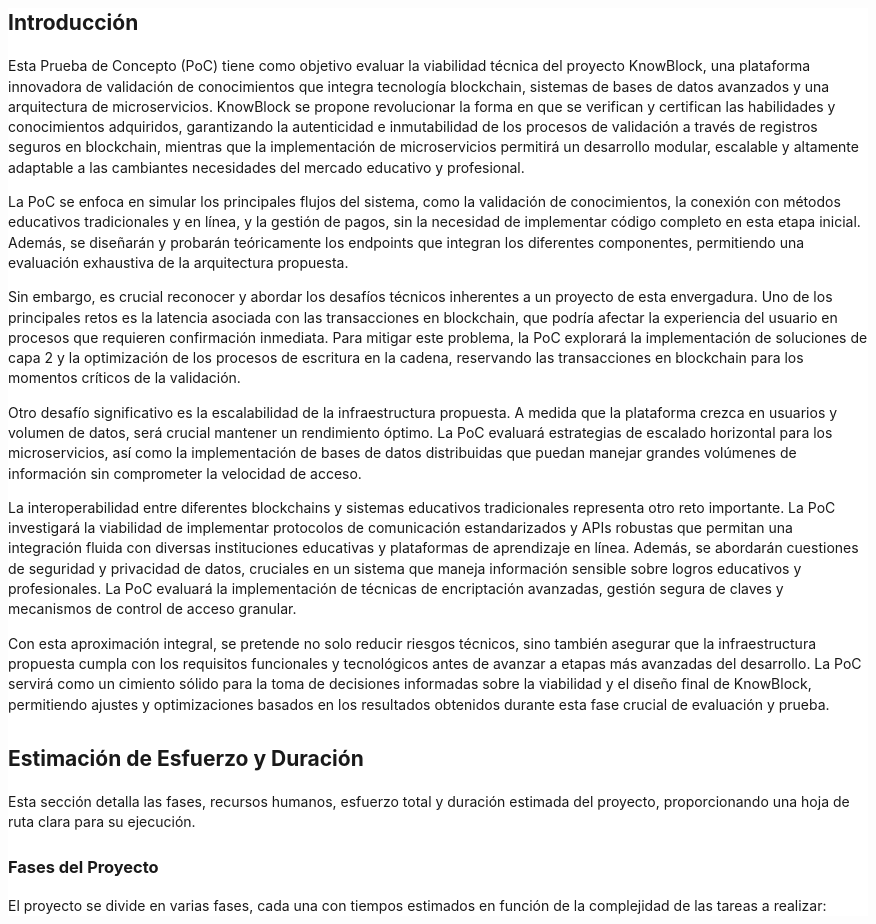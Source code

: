 ## Introducción 
Esta Prueba de Concepto (PoC) tiene como objetivo evaluar la viabilidad técnica del proyecto KnowBlock, una plataforma innovadora de validación de conocimientos que integra tecnología blockchain, sistemas de bases de datos avanzados y una arquitectura de microservicios. KnowBlock se propone revolucionar la forma en que se verifican y certifican las habilidades y conocimientos adquiridos, garantizando la autenticidad e inmutabilidad de los procesos de validación a través de registros seguros en blockchain, mientras que la implementación de microservicios permitirá un desarrollo modular, escalable y altamente adaptable a las cambiantes necesidades del mercado educativo y profesional.

La PoC se enfoca en simular los principales flujos del sistema, como la validación de conocimientos, la conexión con métodos educativos tradicionales y en línea, y la gestión de pagos, sin la necesidad de implementar código completo en esta etapa inicial. Además, se diseñarán y probarán teóricamente los endpoints que integran los diferentes componentes, permitiendo una evaluación exhaustiva de la arquitectura propuesta.

Sin embargo, es crucial reconocer y abordar los desafíos técnicos inherentes a un proyecto de esta envergadura. Uno de los principales retos es la latencia asociada con las transacciones en blockchain, que podría afectar la experiencia del usuario en procesos que requieren confirmación inmediata. Para mitigar este problema, la PoC explorará la implementación de soluciones de capa 2 y la optimización de los procesos de escritura en la cadena, reservando las transacciones en blockchain para los momentos críticos de la validación.

Otro desafío significativo es la escalabilidad de la infraestructura propuesta. A medida que la plataforma crezca en usuarios y volumen de datos, será crucial mantener un rendimiento óptimo. La PoC evaluará estrategias de escalado horizontal para los microservicios, así como la implementación de bases de datos distribuidas que puedan manejar grandes volúmenes de información sin comprometer la velocidad de acceso.

La interoperabilidad entre diferentes blockchains y sistemas educativos tradicionales representa otro reto importante. La PoC investigará la viabilidad de implementar protocolos de comunicación estandarizados y APIs robustas que permitan una integración fluida con diversas instituciones educativas y plataformas de aprendizaje en línea.
Además, se abordarán cuestiones de seguridad y privacidad de datos, cruciales en un sistema que maneja información sensible sobre logros educativos y profesionales. La PoC evaluará la implementación de técnicas de encriptación avanzadas, gestión segura de claves y mecanismos de control de acceso granular.

Con esta aproximación integral, se pretende no solo reducir riesgos técnicos, sino también asegurar que la infraestructura propuesta cumpla con los requisitos funcionales y tecnológicos antes de avanzar a etapas más avanzadas del desarrollo. La PoC servirá como un cimiento sólido para la toma de decisiones informadas sobre la viabilidad y el diseño final de KnowBlock, permitiendo ajustes y optimizaciones basados en los resultados obtenidos durante esta fase crucial de evaluación y prueba.

## Estimación de Esfuerzo y Duración

Esta sección detalla las fases, recursos humanos, esfuerzo total y duración estimada del proyecto, proporcionando una hoja de ruta clara para su ejecución.

### Fases del Proyecto

El proyecto se divide en varias fases, cada una con tiempos estimados en función de la complejidad de las tareas a realizar:
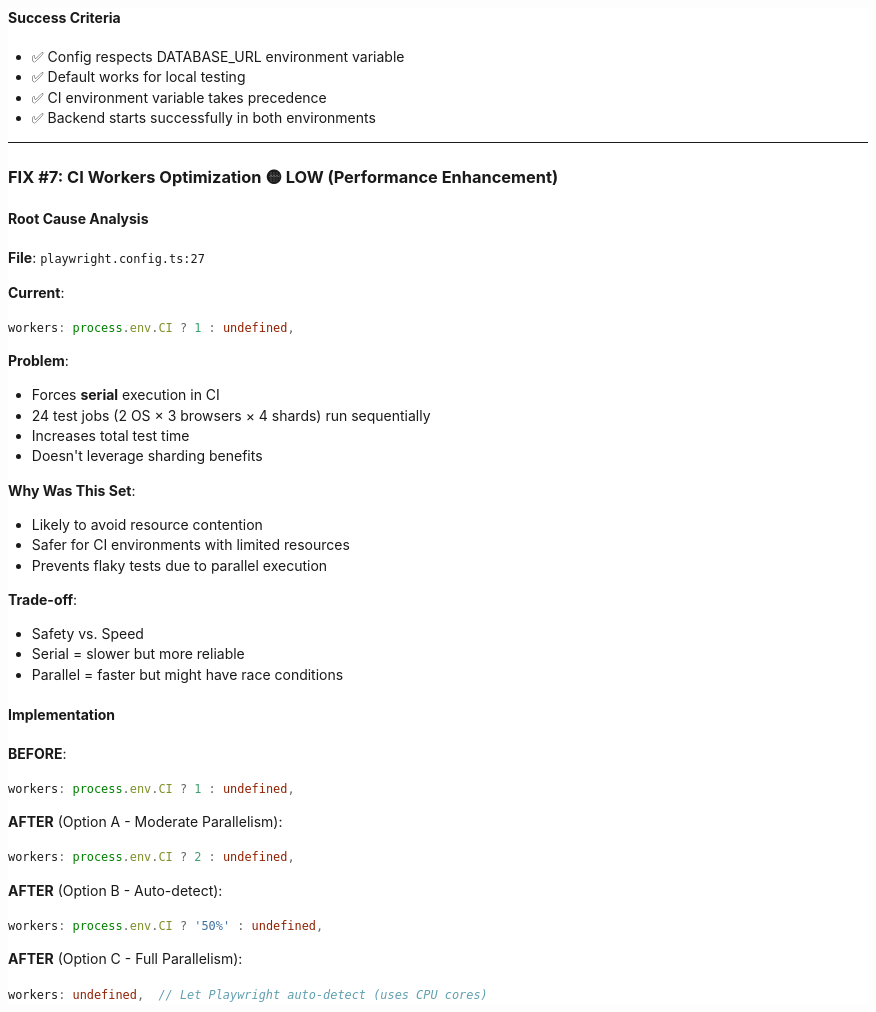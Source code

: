 #### **Success Criteria**
- ✅ Config respects DATABASE_URL environment variable
- ✅ Default works for local testing
- ✅ CI environment variable takes precedence
- ✅ Backend starts successfully in both environments

---

### **FIX #7: CI Workers Optimization** 🟡 LOW (Performance Enhancement)

#### **Root Cause Analysis**
**File**: `playwright.config.ts:27`

**Current**:
```typescript
workers: process.env.CI ? 1 : undefined,
```

**Problem**:
- Forces **serial** execution in CI
- 24 test jobs (2 OS × 3 browsers × 4 shards) run sequentially
- Increases total test time
- Doesn't leverage sharding benefits

**Why Was This Set**:
- Likely to avoid resource contention
- Safer for CI environments with limited resources
- Prevents flaky tests due to parallel execution

**Trade-off**:
- Safety vs. Speed
- Serial = slower but more reliable
- Parallel = faster but might have race conditions

#### **Implementation**

**BEFORE**:
```typescript
workers: process.env.CI ? 1 : undefined,
```

**AFTER** (Option A - Moderate Parallelism):
```typescript
workers: process.env.CI ? 2 : undefined,
```

**AFTER** (Option B - Auto-detect):
```typescript
workers: process.env.CI ? '50%' : undefined,
```

**AFTER** (Option C - Full Parallelism):
```typescript
workers: undefined,  // Let Playwright auto-detect (uses CPU cores)
```
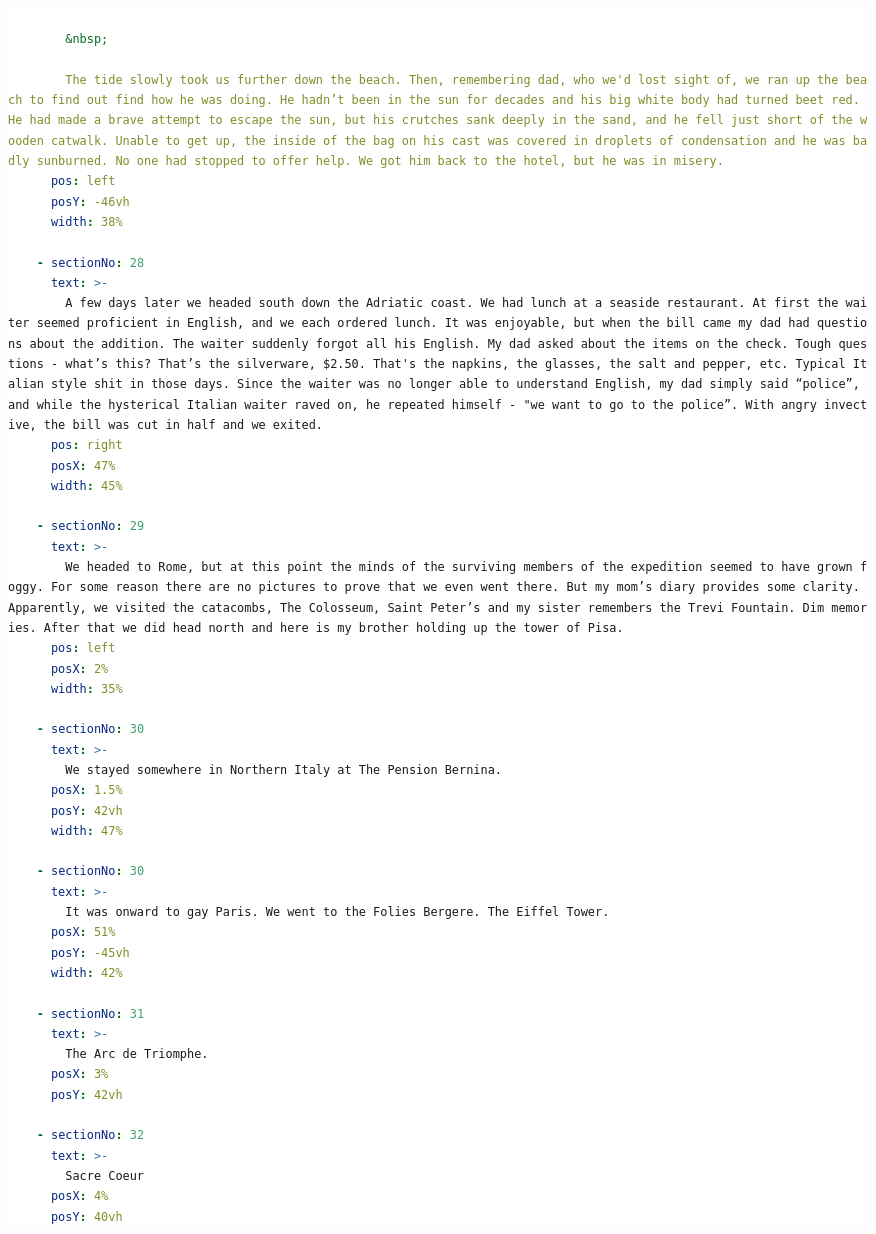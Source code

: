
 ```yaml
        
        &nbsp;  

        The tide slowly took us further down the beach. Then, remembering dad, who we'd lost sight of, we ran up the beach to find out find how he was doing. He hadn’t been in the sun for decades and his big white body had turned beet red. He had made a brave attempt to escape the sun, but his crutches sank deeply in the sand, and he fell just short of the wooden catwalk. Unable to get up, the inside of the bag on his cast was covered in droplets of condensation and he was badly sunburned. No one had stopped to offer help. We got him back to the hotel, but he was in misery.
      pos: left
      posY: -46vh
      width: 38%

    - sectionNo: 28
      text: >-
        A few days later we headed south down the Adriatic coast. We had lunch at a seaside restaurant. At first the waiter seemed proficient in English, and we each ordered lunch. It was enjoyable, but when the bill came my dad had questions about the addition. The waiter suddenly forgot all his English. My dad asked about the items on the check. Tough questions - what’s this? That’s the silverware, $2.50. That's the napkins, the glasses, the salt and pepper, etc. Typical Italian style shit in those days. Since the waiter was no longer able to understand English, my dad simply said “police”, and while the hysterical Italian waiter raved on, he repeated himself - "we want to go to the police”. With angry invective, the bill was cut in half and we exited.
      pos: right
      posX: 47%
      width: 45%

    - sectionNo: 29
      text: >-
        We headed to Rome, but at this point the minds of the surviving members of the expedition seemed to have grown foggy. For some reason there are no pictures to prove that we even went there. But my mom’s diary provides some clarity. Apparently, we visited the catacombs, The Colosseum, Saint Peter’s and my sister remembers the Trevi Fountain. Dim memories. After that we did head north and here is my brother holding up the tower of Pisa.
      pos: left
      posX: 2%
      width: 35%

    - sectionNo: 30
      text: >-
        We stayed somewhere in Northern Italy at The Pension Bernina.
      posX: 1.5%
      posY: 42vh
      width: 47%

    - sectionNo: 30
      text: >-
        It was onward to gay Paris. We went to the Folies Bergere. The Eiffel Tower.
      posX: 51%
      posY: -45vh
      width: 42%

    - sectionNo: 31
      text: >-
        The Arc de Triomphe.
      posX: 3%
      posY: 42vh

    - sectionNo: 32
      text: >-
        Sacre Coeur
      posX: 4%
      posY: 40vh
```
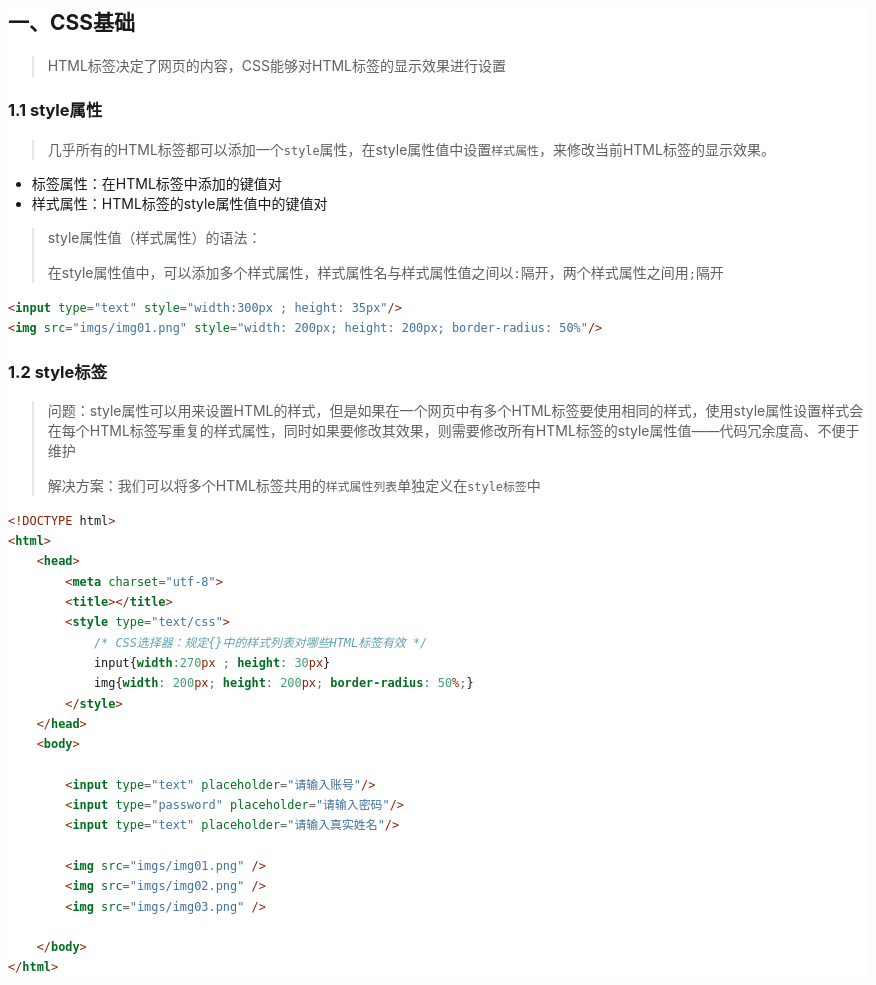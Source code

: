 ## 一、CSS基础

> HTML标签决定了网页的内容，CSS能够对HTML标签的显示效果进行设置

### 1.1 style属性

> 几乎所有的HTML标签都可以添加一个`style`属性，在style属性值中设置`样式属性`，来修改当前HTML标签的显示效果。

- 标签属性：在HTML标签中添加的键值对
- 样式属性：HTML标签的style属性值中的键值对

> style属性值（样式属性）的语法：
>
> 在style属性值中，可以添加多个样式属性，样式属性名与样式属性值之间以`:`隔开，两个样式属性之间用`;`隔开
>
> <tag style="样式属性名1:样式属性值1 ; 样式属性名2:样式属性值2..."/>

```html
<input type="text" style="width:300px ; height: 35px"/>
<img src="imgs/img01.png" style="width: 200px; height: 200px; border-radius: 50%"/>
```

### 1.2 style标签

> 问题：style属性可以用来设置HTML的样式，但是如果在一个网页中有多个HTML标签要使用相同的样式，使用style属性设置样式会在每个HTML标签写重复的样式属性，同时如果要修改其效果，则需要修改所有HTML标签的style属性值——代码冗余度高、不便于维护
>
> 解决方案：我们可以将多个HTML标签共用的`样式属性列表`单独定义在`style标签`中

```html
<!DOCTYPE html>
<html>
	<head>
		<meta charset="utf-8">
		<title></title>
		<style type="text/css">
			/* CSS选择器：规定{}中的样式列表对哪些HTML标签有效 */
			input{width:270px ; height: 30px}
			img{width: 200px; height: 200px; border-radius: 50%;}
		</style>
	</head>
	<body>
		
		<input type="text" placeholder="请输入账号"/>
		<input type="password" placeholder="请输入密码"/>
		<input type="text" placeholder="请输入真实姓名"/>
		
		<img src="imgs/img01.png" />
		<img src="imgs/img02.png" />
		<img src="imgs/img03.png" />
		
	</body>
</html>
```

**Goal of the exercise**
Every line in the records that holds the word "height" should be copied into the answer.

**Task response**
<input type="text" style="width:300px ; height: 35px"/>
<img src="imgs/img01.png" style="width: 200px; height: 200px; border-radius: 50%"/>
			input{width:270px ; height: 30px}
			img{width: 200px; height: 200px; border-radius: 50%;}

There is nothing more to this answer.